You have asked if you can pay less money for child support because your ex-wife and the children’s step-father claim the children in the Defense Enrollment Eligibility Reporting System “DEERS,” cover the children under Tricare, and receive Basic Allowance for Housing “BAH” with a dependent rate because of the children.

[For our non-military friends, “DEERS” is a military database that lists all persons who are eligible for Tricare benefits.  “Tricare” is a health care program of the US Department of Defense which provides civilian health benefits for military personnel, military retirees, and their dependents.  “BAH” is an amount of money authorized to assist service members in defraying the housing cost incurred by them when assigned to a permanent duty station within the continental U.S.  The rate of “BAH” is based on median housing costs and is paid independent of a member’s actual housing costs].

To answer your question, if your case were venued in Indiana, you could not simply start paying a lesser amount of child support other than what has been ordered.  Rather, you would have to petition the Court for a modification of your current child support Order.  Indiana Code § 31-16-8-1 governs the Modification or Revocation of child support orders.  Under this section, modification of a child support order may be made only upon (1). A showing of changed circumstances so substantial and continuing as to make the terms unreasonable; or (2).
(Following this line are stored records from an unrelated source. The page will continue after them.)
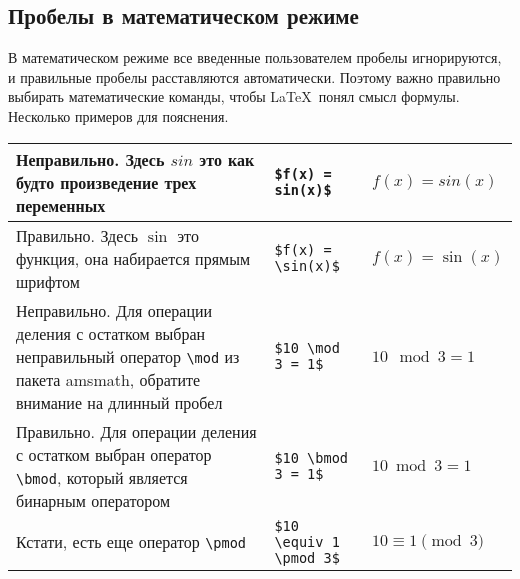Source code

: \documentclass{article}
\begin{document}
    \subsection{Пробелы в математическом режиме}
    В математическом режиме все введенные пользователем пробелы игнорируются, и правильные пробелы расставляются автоматически.
    Поэтому важно правильно выбирать математические команды, чтобы \LaTeX\ понял смысл формулы.
    Несколько примеров для пояснения.

    \begin{table}[H]
        \begin{tabular}{|p{} | l  | l |}
            \hline
            Неправильно. Здесь $sin$ это как будто произведение трех переменных                                                                          & \verb|$f(x) = sin(x)$|       & $f(x) = sin(x)$       \\
            \hline
            Правильно. Здесь $\sin$ это функция, она набирается прямым шрифтом                                                                           & \verb|$f(x) = \sin(x)$|      & $f(x) = \sin(x)$      \\
            \hline
            Неправильно. Для операции деления с остатком выбран неправильный оператор \verb|\mod| из пакета amsmath, обратите внимание на длинный пробел & \verb|$10 \mod 3 = 1$|       & $10 \mod 3 = 1$       \\
            \hline
            Правильно. Для операции деления с остатком выбран оператор \verb|\bmod|, который является бинарным оператором                                & \verb|$10 \bmod 3 = 1$|      & $10 \bmod 3 = 1$      \\
            \hline
            Кстати, есть еще оператор \verb|\pmod|                                                                                                       & \verb|$10 \equiv 1 \pmod 3$| & $10 \equiv 1 \pmod 3$ \\
            \hline
        \end{tabular}
    \end{table}
\end{document}
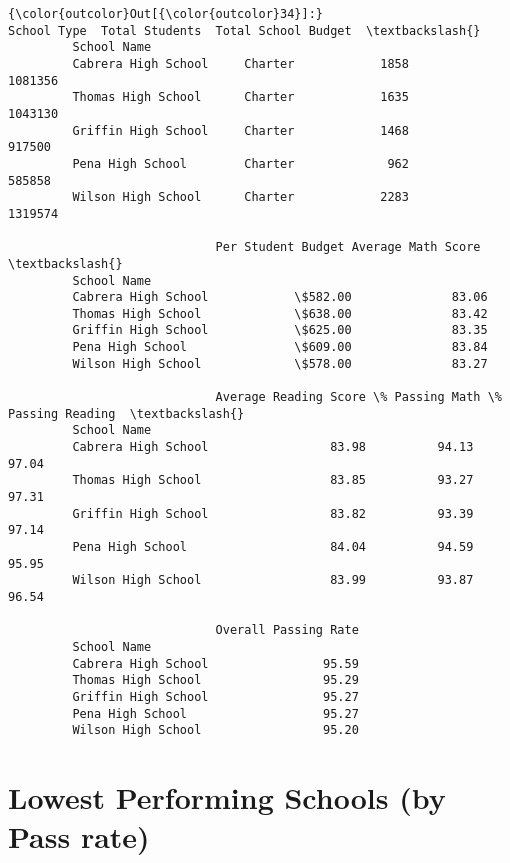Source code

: \documentclass[11pt]{article}
\begin{document}
\begin{Verbatim}[commandchars=\\\{\}]
{\color{outcolor}Out[{\color{outcolor}34}]:}                     School Type  Total Students  Total School Budget  \textbackslash{}
         School Name                                                            
         Cabrera High School     Charter            1858              1081356   
         Thomas High School      Charter            1635              1043130   
         Griffin High School     Charter            1468               917500   
         Pena High School        Charter             962               585858   
         Wilson High School      Charter            2283              1319574   
         
                             Per Student Budget Average Math Score  \textbackslash{}
         School Name                                                 
         Cabrera High School            \$582.00              83.06   
         Thomas High School             \$638.00              83.42   
         Griffin High School            \$625.00              83.35   
         Pena High School               \$609.00              83.84   
         Wilson High School             \$578.00              83.27   
         
                             Average Reading Score \% Passing Math \% Passing Reading  \textbackslash{}
         School Name                                                                  
         Cabrera High School                 83.98          94.13             97.04   
         Thomas High School                  83.85          93.27             97.31   
         Griffin High School                 83.82          93.39             97.14   
         Pena High School                    84.04          94.59             95.95   
         Wilson High School                  83.99          93.87             96.54   
         
                             Overall Passing Rate  
         School Name                               
         Cabrera High School                95.59  
         Thomas High School                 95.29  
         Griffin High School                95.27  
         Pena High School                   95.27  
         Wilson High School                 95.20  
\end{Verbatim}
            
    \section{Lowest Performing Schools (by Pass
rate)}\label{lowest-performing-schools-by-pass-rate}
\end{document}

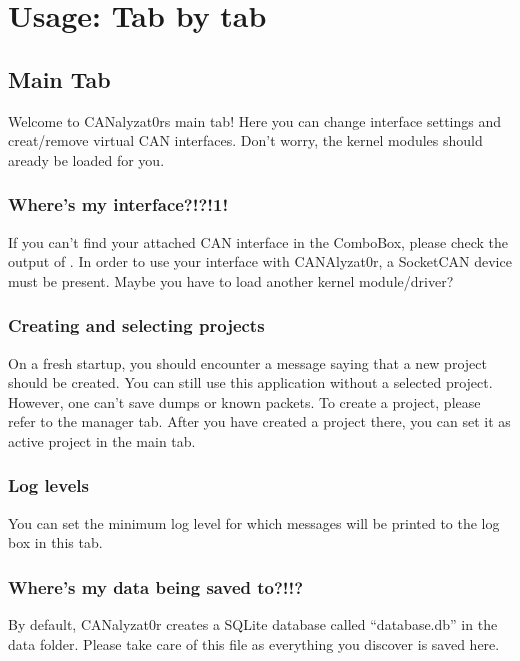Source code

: \documentclass[letterpaper,10pt,english]{sphinxmanual}
\begin{document}
\section{Usage: Tab by tab}
\label{\detokenize{manual:usage-tab-by-tab}}

\subsection{Main Tab}
\label{\detokenize{manual.maintab::doc}}\label{\detokenize{manual.maintab:main-tab}}
Welcome to CANalyzat0rs main tab!
Here you can change interface settings and creat/remove virtual CAN
interfaces. Don’t worry, the kernel modules should aready be loaded for you.


\subsubsection{Where’s my interface?!?!1!}
\label{\detokenize{manual.maintab:where-s-my-interface-1}}
If you can’t find your attached CAN interface in the ComboBox, please
check the output of . In order to use your interface
with CANAlyzat0r, a SocketCAN device must be present. Maybe you have to
load another kernel module/driver?


\subsubsection{Creating and selecting projects}
\label{\detokenize{manual.maintab:creating-and-selecting-projects}}
On a fresh startup, you should encounter a message saying that a new
project should be created. You can still use this application without a
selected project. However, one can’t save dumps or known packets.
To create a project, please refer to the manager tab. After you
have created a project there, you can set it as active project in the
main tab.


\subsubsection{Log levels}
\label{\detokenize{manual.maintab:log-levels}}
You can set the minimum log level for which messages will be printed
to the log box in this tab.


\subsubsection{Where’s my data being saved to?!!?}
\label{\detokenize{manual.maintab:where-s-my-data-being-saved-to}}
By default, CANalyzat0r creates a SQLite database called “database.db”
in the data folder. Please take care of this file as everything you
discover is saved here.
\end{document}
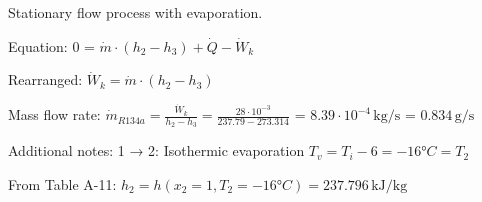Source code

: Stationary flow process with evaporation.  

Equation:  
0 = \( \dot{m} \cdot (h_2 - h_3) + \dot{Q} - \dot{W}_k \)  

Rearranged:  
\( \dot{W}_k = \dot{m} \cdot (h_2 - h_3) \)  

Mass flow rate:  
\( \dot{m}_{R134a} = \frac{\dot{W}_k}{h_2 - h_3} = \frac{28 \cdot 10^{-3}}{237.79 - 273.314} \)  
= \( 8.39 \cdot 10^{-4} \, \text{kg/s} \)  
= \( 0.834 \, \text{g/s} \)  

Additional notes:  
1 → 2: Isothermic evaporation  
\( T_v = T_i - 6 = -16°C = T_2 \)  

From Table A-11:  
\( h_2 = h(x_2 = 1, T_2 = -16°C) = 237.796 \, \text{kJ/kg} \)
A showing that a party has been ordered to pay an amount in child support that differs by more than twenty percent (20%) from the amount that would be ordered by applying the child support guidelines; and the order requested to be modified or revoked was issued at least twelve (12) months before the petition requesting modification was filed.

You could likely argue that there has been a substantial and continuing change in circumstances which makes your current child support order unreasonable.  The fact that your former spouse and her new husband are receiving additional income from the children in the form of BAH with a dependent rate, coupled with any other factors such as increased income for your ex spouse, or a reduction in your income, would be the substantial and continuing change in circumstance.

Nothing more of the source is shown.